What is expected — Every line from the one with "touch driver configuration." to the end of the data needs to be copied exactly, and no line before it.

Given records —

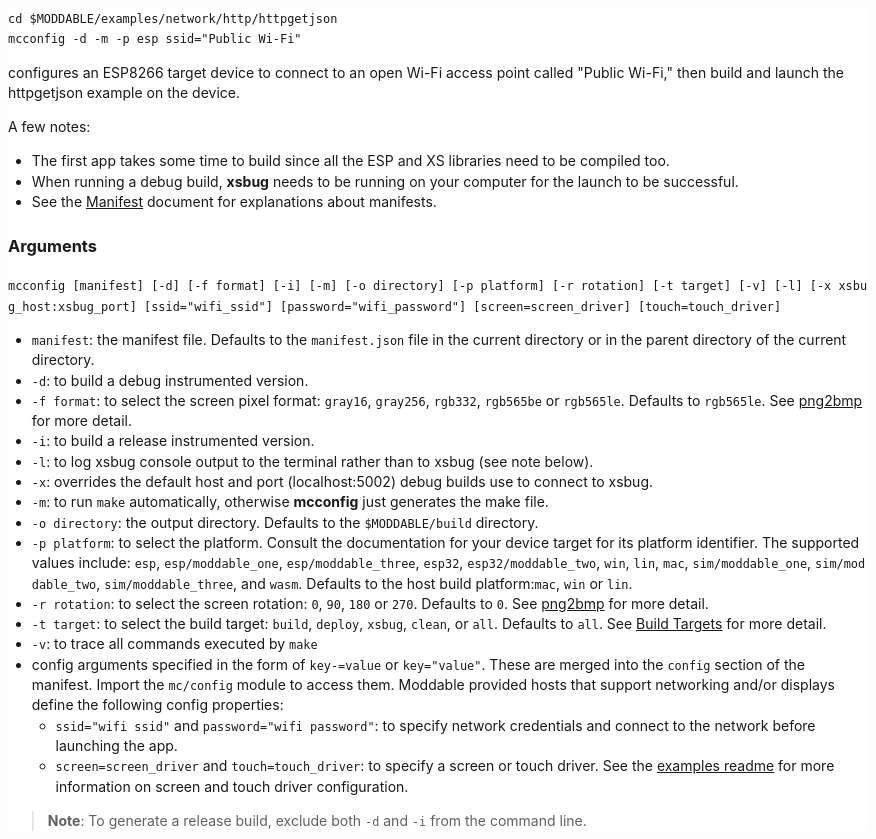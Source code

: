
 ```shell
cd $MODDABLE/examples/network/http/httpgetjson
mcconfig -d -m -p esp ssid="Public Wi-Fi"
```
	
configures an ESP8266 target device to connect to an open Wi-Fi access point called "Public Wi-Fi," then build and launch the httpgetjson example on the device.

A few notes:

- The first app takes some time to build since all the ESP and XS libraries need to be compiled too.
- When running a debug build, **xsbug** needs to be running on your computer for the launch to be successful.
- See the [Manifest](./manifest.md) document for explanations about manifests.

<a id="mcconfig-arguments"></a>
### Arguments

```text
mcconfig [manifest] [-d] [-f format] [-i] [-m] [-o directory] [-p platform] [-r rotation] [-t target] [-v] [-l] [-x xsbug_host:xsbug_port] [ssid="wifi_ssid"] [password="wifi_password"] [screen=screen_driver] [touch=touch_driver]
```

- `manifest`: the manifest file. Defaults to the `manifest.json` file in the current directory or in the parent directory of the current directory.
- `-d`: to build a debug instrumented version.
- `-f format`: to select the screen pixel format: `gray16`, `gray256`, `rgb332`, `rgb565be` or `rgb565le`. Defaults to `rgb565le`. See [png2bmp](#png2bmp) for more detail.
- `-i`: to build a release instrumented version.
- `-l`: to log xsbug console output to the terminal rather than to xsbug (see note below).
- `-x`: overrides the default host and port (localhost:5002) debug builds use to connect to xsbug.
- `-m`: to run `make` automatically, otherwise **mcconfig** just generates the make file.
- `-o directory`: the output directory. Defaults to the `$MODDABLE/build` directory.
- `-p platform`: to select the platform. Consult the documentation for your device target for its platform identifier. The supported values include: `esp`, `esp/moddable_one`, `esp/moddable_three`, `esp32`, `esp32/moddable_two`, `win`, `lin`, `mac`, `sim/moddable_one`, `sim/moddable_two`, `sim/moddable_three`, and `wasm`.  Defaults to the host build platform:`mac`, `win` or `lin`. 
- `-r rotation`: to select the screen rotation: `0`, `90`, `180` or `270`. Defaults to `0`. See [png2bmp](#png2bmp) for more detail.
- `-t target`: to select the build target: `build`, `deploy`, `xsbug`, `clean`, or `all`. Defaults to `all`. See [Build Targets](#buildtargets) for more detail.
- `-v`: to trace all commands executed by `make`
- config arguments specified in the form of `key-=value` or `key="value"`. These are merged into the `config` section of the manifest. Import the `mc/config` module to access them. Moddable provided hosts that support networking and/or displays define the following config properties:
  - `ssid="wifi ssid"` and `password="wifi password"`: to specify network credentials and connect to the network before launching the app.
  - `screen=screen_driver` and `touch=touch_driver`: to specify a screen or touch driver. See the [examples readme](../../examples/readme.md) for more information on screen and touch driver configuration.

> **Note**: To generate a release build, exclude both `-d` and `-i` from the command line.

Exercise answer —
  - `screen=screen_driver` and `touch=touch_driver`: to specify a screen or touch driver. See the [examples readme](../../examples/readme.md) for more information on screen and touch driver configuration.

> **Note**: To generate a release build, exclude both `-d` and `-i` from the command line.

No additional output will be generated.